From the entries that follow, copy each line containing the word "objektet".

--- Extracted records Enclosed Below ---

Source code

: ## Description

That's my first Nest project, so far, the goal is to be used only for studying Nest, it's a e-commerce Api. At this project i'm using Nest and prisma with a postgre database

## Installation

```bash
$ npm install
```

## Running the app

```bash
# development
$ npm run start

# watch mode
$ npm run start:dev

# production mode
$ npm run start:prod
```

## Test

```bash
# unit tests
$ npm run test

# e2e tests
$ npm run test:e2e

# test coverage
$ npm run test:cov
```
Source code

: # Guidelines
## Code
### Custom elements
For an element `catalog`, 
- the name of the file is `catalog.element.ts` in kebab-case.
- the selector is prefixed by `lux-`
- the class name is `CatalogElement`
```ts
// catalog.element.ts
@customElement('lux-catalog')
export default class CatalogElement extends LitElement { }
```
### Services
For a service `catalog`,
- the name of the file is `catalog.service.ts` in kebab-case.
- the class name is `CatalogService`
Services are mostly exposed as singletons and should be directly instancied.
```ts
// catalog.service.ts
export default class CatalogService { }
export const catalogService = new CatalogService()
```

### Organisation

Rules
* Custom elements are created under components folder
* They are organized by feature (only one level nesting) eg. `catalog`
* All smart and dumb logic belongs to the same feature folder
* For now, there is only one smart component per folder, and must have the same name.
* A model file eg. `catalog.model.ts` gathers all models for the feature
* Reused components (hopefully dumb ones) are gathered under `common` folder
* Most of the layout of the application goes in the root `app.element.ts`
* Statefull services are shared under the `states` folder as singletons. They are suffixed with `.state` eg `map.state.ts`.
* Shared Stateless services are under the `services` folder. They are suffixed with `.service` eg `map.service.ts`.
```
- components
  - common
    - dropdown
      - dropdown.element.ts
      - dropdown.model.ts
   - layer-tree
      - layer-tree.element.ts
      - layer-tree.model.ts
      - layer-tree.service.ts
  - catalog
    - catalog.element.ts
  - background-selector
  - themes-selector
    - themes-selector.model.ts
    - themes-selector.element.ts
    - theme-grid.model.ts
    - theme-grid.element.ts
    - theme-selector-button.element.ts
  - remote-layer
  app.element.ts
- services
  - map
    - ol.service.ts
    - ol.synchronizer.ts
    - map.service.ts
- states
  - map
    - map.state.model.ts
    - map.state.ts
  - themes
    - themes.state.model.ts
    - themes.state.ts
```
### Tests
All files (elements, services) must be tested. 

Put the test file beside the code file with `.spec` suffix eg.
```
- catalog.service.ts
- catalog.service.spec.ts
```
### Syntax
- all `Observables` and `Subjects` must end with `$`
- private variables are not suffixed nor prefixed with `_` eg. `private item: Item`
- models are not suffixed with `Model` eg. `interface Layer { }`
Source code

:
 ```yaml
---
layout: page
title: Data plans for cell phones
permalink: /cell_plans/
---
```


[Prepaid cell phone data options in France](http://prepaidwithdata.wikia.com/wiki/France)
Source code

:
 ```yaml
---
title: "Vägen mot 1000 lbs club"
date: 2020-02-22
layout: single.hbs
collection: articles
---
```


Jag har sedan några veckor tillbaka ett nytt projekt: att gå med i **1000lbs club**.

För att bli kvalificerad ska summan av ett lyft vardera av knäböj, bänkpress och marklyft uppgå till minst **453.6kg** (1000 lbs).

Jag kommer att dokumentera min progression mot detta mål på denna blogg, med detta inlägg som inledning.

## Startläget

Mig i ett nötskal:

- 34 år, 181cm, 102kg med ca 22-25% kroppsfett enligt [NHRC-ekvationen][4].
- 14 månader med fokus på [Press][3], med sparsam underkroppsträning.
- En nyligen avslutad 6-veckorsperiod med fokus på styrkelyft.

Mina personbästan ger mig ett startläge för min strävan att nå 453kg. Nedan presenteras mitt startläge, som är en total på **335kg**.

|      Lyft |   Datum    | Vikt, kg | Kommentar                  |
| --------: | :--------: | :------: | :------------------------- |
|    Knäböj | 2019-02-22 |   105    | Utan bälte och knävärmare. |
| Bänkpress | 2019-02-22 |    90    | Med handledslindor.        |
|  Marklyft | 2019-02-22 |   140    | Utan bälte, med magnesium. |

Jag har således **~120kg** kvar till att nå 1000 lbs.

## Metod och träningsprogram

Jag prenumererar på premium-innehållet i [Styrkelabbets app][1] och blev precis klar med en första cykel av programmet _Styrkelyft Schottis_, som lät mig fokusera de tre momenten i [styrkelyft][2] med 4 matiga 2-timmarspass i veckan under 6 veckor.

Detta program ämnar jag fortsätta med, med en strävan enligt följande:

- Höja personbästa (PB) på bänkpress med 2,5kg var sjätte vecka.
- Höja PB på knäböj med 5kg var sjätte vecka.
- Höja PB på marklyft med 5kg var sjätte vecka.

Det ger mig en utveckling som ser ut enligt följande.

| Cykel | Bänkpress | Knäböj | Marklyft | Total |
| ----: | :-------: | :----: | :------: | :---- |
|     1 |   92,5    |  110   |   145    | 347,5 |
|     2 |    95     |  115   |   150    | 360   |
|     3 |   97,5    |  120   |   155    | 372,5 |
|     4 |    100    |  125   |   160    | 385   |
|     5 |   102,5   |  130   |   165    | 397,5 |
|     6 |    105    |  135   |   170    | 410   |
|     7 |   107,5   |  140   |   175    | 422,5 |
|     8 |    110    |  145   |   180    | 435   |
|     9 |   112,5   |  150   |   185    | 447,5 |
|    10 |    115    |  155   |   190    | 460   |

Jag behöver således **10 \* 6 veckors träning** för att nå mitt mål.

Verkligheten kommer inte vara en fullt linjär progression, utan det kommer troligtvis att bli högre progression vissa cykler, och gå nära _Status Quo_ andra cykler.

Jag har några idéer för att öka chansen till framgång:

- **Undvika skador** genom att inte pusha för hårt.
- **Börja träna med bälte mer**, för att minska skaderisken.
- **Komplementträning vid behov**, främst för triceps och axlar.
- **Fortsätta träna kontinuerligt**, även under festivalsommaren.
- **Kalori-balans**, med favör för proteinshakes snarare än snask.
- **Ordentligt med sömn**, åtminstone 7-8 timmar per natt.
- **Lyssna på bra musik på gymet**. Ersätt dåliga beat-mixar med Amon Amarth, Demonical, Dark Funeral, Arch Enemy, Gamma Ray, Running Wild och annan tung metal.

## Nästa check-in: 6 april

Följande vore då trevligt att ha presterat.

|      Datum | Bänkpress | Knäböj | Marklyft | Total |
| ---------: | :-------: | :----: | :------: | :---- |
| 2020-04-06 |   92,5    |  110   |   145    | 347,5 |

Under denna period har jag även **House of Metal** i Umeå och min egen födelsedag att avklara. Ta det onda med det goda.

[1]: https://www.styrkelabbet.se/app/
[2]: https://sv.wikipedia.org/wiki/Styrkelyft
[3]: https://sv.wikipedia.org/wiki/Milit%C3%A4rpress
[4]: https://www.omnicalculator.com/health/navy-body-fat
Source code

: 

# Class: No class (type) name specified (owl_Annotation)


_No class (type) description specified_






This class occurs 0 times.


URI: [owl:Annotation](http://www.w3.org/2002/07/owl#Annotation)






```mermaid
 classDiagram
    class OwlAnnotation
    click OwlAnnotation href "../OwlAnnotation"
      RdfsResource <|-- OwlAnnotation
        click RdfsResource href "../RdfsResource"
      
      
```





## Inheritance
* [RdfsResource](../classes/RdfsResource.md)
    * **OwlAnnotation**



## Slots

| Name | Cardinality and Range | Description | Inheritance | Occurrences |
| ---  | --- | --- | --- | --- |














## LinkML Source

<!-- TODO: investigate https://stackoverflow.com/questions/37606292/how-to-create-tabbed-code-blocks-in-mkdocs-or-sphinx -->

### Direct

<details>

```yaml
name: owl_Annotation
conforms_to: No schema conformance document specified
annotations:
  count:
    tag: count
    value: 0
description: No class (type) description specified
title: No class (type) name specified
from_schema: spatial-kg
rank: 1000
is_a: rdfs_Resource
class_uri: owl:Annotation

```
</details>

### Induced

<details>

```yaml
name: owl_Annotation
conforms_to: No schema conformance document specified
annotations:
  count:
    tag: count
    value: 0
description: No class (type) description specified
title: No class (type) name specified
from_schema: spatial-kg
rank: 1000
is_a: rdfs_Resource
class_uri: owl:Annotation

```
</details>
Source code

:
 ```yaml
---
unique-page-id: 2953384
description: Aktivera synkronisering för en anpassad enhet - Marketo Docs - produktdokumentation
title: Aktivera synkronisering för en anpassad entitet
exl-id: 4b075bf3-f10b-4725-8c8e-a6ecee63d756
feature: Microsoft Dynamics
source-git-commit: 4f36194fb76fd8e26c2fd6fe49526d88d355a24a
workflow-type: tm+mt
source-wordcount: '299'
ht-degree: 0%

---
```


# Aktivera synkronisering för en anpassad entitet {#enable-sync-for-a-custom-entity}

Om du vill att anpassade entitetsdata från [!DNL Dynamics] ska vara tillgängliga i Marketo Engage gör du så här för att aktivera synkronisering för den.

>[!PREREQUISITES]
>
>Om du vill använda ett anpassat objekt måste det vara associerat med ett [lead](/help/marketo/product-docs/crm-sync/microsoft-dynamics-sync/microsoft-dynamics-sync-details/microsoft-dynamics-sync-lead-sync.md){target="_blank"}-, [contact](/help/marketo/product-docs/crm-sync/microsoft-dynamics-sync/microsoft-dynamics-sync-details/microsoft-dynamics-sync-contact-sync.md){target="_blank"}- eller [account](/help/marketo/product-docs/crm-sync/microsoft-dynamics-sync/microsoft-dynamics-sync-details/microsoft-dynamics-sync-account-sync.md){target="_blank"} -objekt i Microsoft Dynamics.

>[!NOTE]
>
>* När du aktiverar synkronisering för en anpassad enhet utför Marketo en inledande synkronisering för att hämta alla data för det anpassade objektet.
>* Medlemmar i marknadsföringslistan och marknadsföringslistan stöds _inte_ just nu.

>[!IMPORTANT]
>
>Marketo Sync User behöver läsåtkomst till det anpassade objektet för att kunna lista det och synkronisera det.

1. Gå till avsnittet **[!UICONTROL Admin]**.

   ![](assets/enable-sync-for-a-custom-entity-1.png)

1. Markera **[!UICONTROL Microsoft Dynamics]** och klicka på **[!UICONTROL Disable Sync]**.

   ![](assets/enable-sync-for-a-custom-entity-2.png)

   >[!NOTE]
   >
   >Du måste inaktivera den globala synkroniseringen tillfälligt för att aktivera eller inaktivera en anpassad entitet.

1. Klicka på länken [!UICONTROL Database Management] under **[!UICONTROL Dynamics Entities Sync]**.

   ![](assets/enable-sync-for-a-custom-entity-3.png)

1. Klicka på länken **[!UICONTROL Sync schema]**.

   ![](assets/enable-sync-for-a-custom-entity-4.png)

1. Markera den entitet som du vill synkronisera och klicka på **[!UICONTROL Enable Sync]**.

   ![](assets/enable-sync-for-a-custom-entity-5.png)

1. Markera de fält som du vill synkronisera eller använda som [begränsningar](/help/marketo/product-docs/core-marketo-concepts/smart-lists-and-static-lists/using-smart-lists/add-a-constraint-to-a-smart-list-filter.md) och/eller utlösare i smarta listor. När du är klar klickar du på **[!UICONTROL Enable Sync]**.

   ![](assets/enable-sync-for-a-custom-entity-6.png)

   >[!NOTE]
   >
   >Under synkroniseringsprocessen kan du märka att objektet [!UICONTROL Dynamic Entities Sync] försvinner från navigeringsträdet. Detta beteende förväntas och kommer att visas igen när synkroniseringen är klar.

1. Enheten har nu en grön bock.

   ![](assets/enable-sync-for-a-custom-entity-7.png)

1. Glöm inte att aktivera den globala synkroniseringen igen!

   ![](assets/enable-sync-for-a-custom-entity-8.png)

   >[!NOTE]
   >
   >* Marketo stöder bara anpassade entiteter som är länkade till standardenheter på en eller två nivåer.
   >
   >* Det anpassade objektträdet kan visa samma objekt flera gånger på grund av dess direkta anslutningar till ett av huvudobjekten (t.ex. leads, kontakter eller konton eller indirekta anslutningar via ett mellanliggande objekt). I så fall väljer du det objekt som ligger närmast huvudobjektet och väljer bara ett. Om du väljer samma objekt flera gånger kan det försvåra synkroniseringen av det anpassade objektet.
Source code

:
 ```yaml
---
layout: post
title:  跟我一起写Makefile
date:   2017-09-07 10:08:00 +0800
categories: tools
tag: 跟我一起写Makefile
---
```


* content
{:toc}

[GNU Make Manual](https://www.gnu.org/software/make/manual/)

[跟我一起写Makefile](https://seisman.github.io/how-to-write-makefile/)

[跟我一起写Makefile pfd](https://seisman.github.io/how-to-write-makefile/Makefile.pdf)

--- End of Enclosed Extracted records ---

#### Task response
>* När du aktiverar synkronisering för en anpassad enhet utför Marketo en inledande synkronisering för att hämta alla data för det anpassade objektet.
>Marketo Sync User behöver läsåtkomst till det anpassade objektet för att kunna lista det och synkronisera det.
   >Under synkroniseringsprocessen kan du märka att objektet [!UICONTROL Dynamic Entities Sync] försvinner från navigeringsträdet. Detta beteende förväntas och kommer att visas igen när synkroniseringen är klar.
   >* Det anpassade objektträdet kan visa samma objekt flera gånger på grund av dess direkta anslutningar till ett av huvudobjekten (t.ex. leads, kontakter eller konton eller indirekta anslutningar via ett mellanliggande objekt). I så fall väljer du det objekt som ligger närmast huvudobjektet och väljer bara ett. Om du väljer samma objekt flera gånger kan det försvåra synkroniseringen av det anpassade objektet.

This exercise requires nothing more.